- The Washington Times - Saturday, October 9, 2004

A Rockville animal-rights activist has sent out a mass mailing to property owners in Garrett County, Md., stating they should not allow bear hunters on their properties because 40 percent of them are drug addicts, drunks or mentally unstable.

Earle D. Hightower, chairman of the Institute for Public Safety, a 27-member group mainly concerned with such issues as traffic and smog, acknowledges the statistic printed on 600 cards is phony, but says it’s all for the cause.

“My personal opinion is that anybody who goes out and shoots helpless animals has a psychiatric problem,” said Mr. Hightower, 82, a former hunter and World War II veteran. “Logically, statistically if you look at a sample of the regular population, certain people will have some kind of psychiatric problems.”

The hunt is scheduled for Oct. 25 through 30. It will end when hunters have killed 30 bears out of an estimated statewide population of 500. If fewer than 30 are killed, a second hunt will be held Dec. 6 through 11. It will be Maryland’s first black bear hunt in 51 years.

Steven Christian, president of the Maryland Sportsman’s Association, is not amused by Mr. Hightower’s efforts.
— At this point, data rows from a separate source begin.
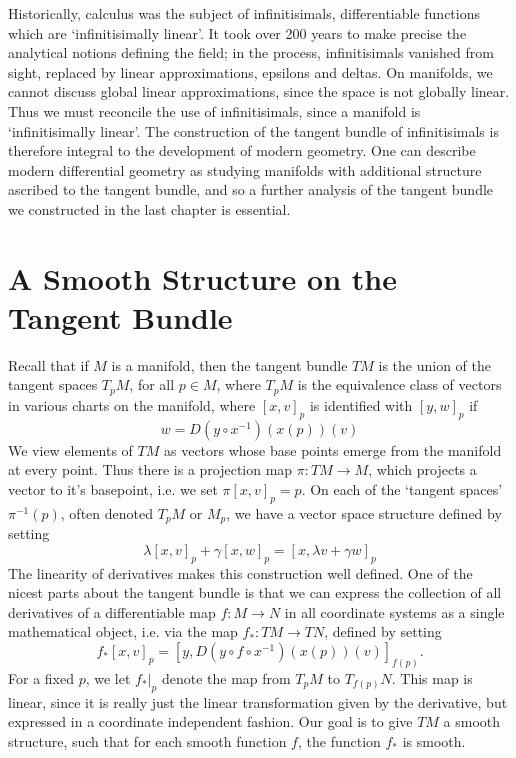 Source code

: Historically, calculus was the subject of infinitisimals, differentiable functions which are `infinitisimally linear'. It took over 200 years to make precise the analytical notions defining the field; in the process, infinitisimals vanished from sight, replaced by linear approximations, epsilons and deltas. On manifolds, we cannot discuss global linear approximations, since the space is not globally linear. Thus we must reconcile the use of infinitisimals, since a manifold is `infinitisimally linear'. The construction of the tangent bundle of infinitisimals is therefore integral to the development of modern geometry. One can describe modern differential geometry as studying manifolds with additional structure ascribed to the tangent bundle, and so a further analysis of the tangent bundle we constructed in the last chapter is essential.

\section{A Smooth Structure on the Tangent Bundle}

Recall that if $M$ is a manifold, then the tangent bundle $TM$ is the union of the tangent spaces $T_p M$, for all $p \in M$, where $T_p M$ is the equivalence class of vectors in various charts on the manifold, where $[x,v]_p$ is identified with $[y,w]_p$ if
%
\[ w = D(y \circ x^{-1})(x(p))(v) \]
%
We view elements of $TM$ as vectors whose base points emerge from the manifold at every point. Thus there is a projection map $\pi: TM \to M$, which projects a vector to it's basepoint, i.e. we set $\pi [x,v]_p = p$. On each of the `tangent spaces' $\pi^{-1}(p)$, often denoted $T_pM$ or $M_p$, we have a vector space structure defined by setting
%
\[ \lambda [x,v]_p + \gamma [x,w]_p = [x,\lambda v + \gamma w]_p \]
%
The linearity of derivatives makes this construction well defined. One of the nicest parts about the tangent bundle is that we can express the collection of all derivatives of a differentiable map $f: M \to N$ in all coordinate systems as a single mathematical object, i.e. via the map $f_*: TM \to TN$, defined by setting
%
\[ f_*[x,v]_p = \left[ y, D(y \circ f \circ x^{-1})(x(p))(v) \right]_{f(p)}. \]
%
For a fixed $p$,  we let $f_*|_p$ denote the map from $T_p M$ to $T_{f(p)} N$. This map is linear, since it is really just the linear transformation given by the derivative, but expressed in a coordinate independent fashion. Our goal is to give $TM$ a smooth structure, such that for each smooth function $f$, the function $f_*$ is smooth.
“I am exploring my options right now for what can really be done about this,” said Mr. Christian, president of the Maryland Sportsman’s Association. “I believe this gentleman overstepped the bounds of decency.”

Mr. Hightower said he plans to distribute another 400 of the 5-by-8-inch cards because he is concerned about residents’ safety.

“You hear about hunting accidents all the time,” he said. “Of course every year somebody gets shot during a hunting accident.”

Mr. Hightower, who maintains he is a former National Rifle Association member, said he also is concerned about the “helpless” bears.

“These black bears are reclusive animals,” he said. “They don’t like to be around people and they are easy to shoot.”

The Maryland Department of Natural Resources has issued 200 permits for the hunt.

Officials estimate that about 400 of the state’s roughly 500 bears are in a section of Allegany County west of Cumberland. They want the hunt, in part, to reduce the likelihood of bear-human conflicts.

A judge in Prince George’s County has scheduled a hearing Oct. 18 on a lawsuit filed by animal-protection advocates in September seeking to stop the hunt.

Their petition claims state officials used flawed science and violated statutory deadlines in authorizing the hunt.

In September, Gov. Robert L. Ehrlich Jr., a Republican, approved a plan to allow the hunt, reversing a policy instituted by his predecessor, Gov. Parris N. Glendening, a Democrat.

This article is based in part on wire service reports.